Last Updated on January 20, 2017
Soap fans are tired of mindless reality and game shows. That’s the message a group called Save Our Soaps is trying to send to CBS, the longtime daytime ratings leader, which in the past two years has announced the cancellations of daytime’s two oldest soaps.
Save Our Soaps is gathering outside CBS’s New York facility on West 57th Street to rally for their shows this Friday.
“They can cancel [the soaps] but there are consequences for doing so. We just aren’t going to take our longtime family leaving us without a fight,” group administrator Sue O’Konis says.
GL, which made its debut in radio in 1937 and on television in 1952, went dark in September of last year after a total of 72 years, making it the longest-running program in broadcasting history.
ATWT, which is currently television’s oldest soap opera, premiered in 1956 and is scheduled to sign off for the last time this September after 54 years.
At the time of its cancellation, Guiding Light was at the bottom of the ratings. As The World Turns has likewise struggled to maintain its audience over the years.
O’Konis says the ratings just aren’t painting a clear picture of what’s really going on.
“The ratings do not include other countries where Guiding Light and As the World Turns air. The Nielsens also don’t take into account the fact that most families have two incomes coming in, and because of this, people don’t watch the shows when they air. The internet replays the episodes for those who work.
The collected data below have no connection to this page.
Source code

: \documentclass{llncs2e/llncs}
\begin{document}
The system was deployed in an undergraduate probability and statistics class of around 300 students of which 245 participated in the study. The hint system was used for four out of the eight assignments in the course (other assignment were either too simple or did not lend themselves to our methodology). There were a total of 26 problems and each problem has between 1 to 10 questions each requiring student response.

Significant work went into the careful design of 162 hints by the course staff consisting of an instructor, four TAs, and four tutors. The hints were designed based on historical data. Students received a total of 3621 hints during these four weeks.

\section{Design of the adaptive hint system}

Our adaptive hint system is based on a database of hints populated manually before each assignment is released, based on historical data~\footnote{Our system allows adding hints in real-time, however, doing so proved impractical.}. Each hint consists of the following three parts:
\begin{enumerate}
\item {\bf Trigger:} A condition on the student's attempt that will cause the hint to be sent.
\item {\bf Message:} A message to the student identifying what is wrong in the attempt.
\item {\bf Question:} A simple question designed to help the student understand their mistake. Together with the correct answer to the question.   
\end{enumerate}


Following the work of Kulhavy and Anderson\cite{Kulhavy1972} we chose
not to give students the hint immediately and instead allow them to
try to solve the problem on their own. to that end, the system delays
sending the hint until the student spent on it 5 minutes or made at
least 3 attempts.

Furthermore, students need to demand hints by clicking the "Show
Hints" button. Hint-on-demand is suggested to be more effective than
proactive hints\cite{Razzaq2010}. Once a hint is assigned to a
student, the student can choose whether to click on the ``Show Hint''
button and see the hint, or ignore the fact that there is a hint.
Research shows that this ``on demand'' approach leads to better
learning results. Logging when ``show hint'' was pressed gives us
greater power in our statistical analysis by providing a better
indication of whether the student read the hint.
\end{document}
There is also the fact that most people have DVRs in their homes and can watch these shows at a time that is convenient to them. Unless they get a different ratings system the true audience of daytime soaps won’t be completely counted.”
It’s true that the ratings measured in the United States do not include ratings in other countries. But then, why should they? If you’re an American broadcaster who’s trying to profit from a show through the sale of ads that will air in America on behalf of American sponsors, it doesn’t matter that a foreign country’s broadcast network is doing well with the same show if you’re not getting a piece of that pie.
As for the DVR issue, ratings are beginning to take those into account. The trouble is that advertisers don’t care for DVRs for the same reason they’ve never been fans of VCRs: it’s too easy to fast forward right through their messages. And if you’re an advertiser, why are you going to get excited at the notion that a percentage of the loyal viewers watching the show you’re paying money to advertise in are speeding through your commercial messages without hearing them, you’re not going to be all that happy with the notion of paying up.
That’s not to say that the Nielsen system is perfect: it’s far from it. But until every household with a television set in this country is willing to allow Nielsen to not only attract what’s being watched at every moment — and by whom within that household, including gender and age, we’re never going to have a system that reflects positively what’s truly drawing an audience.
And with so many privacy concerns these days, that kind of permission seems unlikely.
The other reality at work here is the relative cost of producing a soap opera versus a game show. Soaps cost more to produce because of larger writing teams and larger numbers of contract actors. When a network is given the opportunity, in this economy, to produce a game show that might do as well in the ratings as a dwindling soap for a fraction of the cost, it becomes an increasingly attractive idea.
Unless you’re a fan of the show.
CBS tried to retool Guiding Light with a new production model that used small handheld cameras on indoor and outdoor locations rather than expensive all-studio setups, but the shaky quality of that look ran off many fans. It’s ironic that an idea designed to cut costs and save the show actually helped hasten its demise.
“Unfortunately I think some fans desert the show because of the new production. The production was much better toward the end of the show. They would have noticed the difference if they had stuck around a while longer,” O’Konis said.
Still, O’Konis maintains that soap fans are the most devoted of all, and encourages anyone who wants to send a message to put on something red and join the Save Our Soaps group at 2pm outside CBS in New York.
Though at this point, it seems too late for As the World Turns, and certainly for Guiding Light, if enough people get pumped up enough to keep watching their favorite soaps, it could at least keep them on the air that much longer.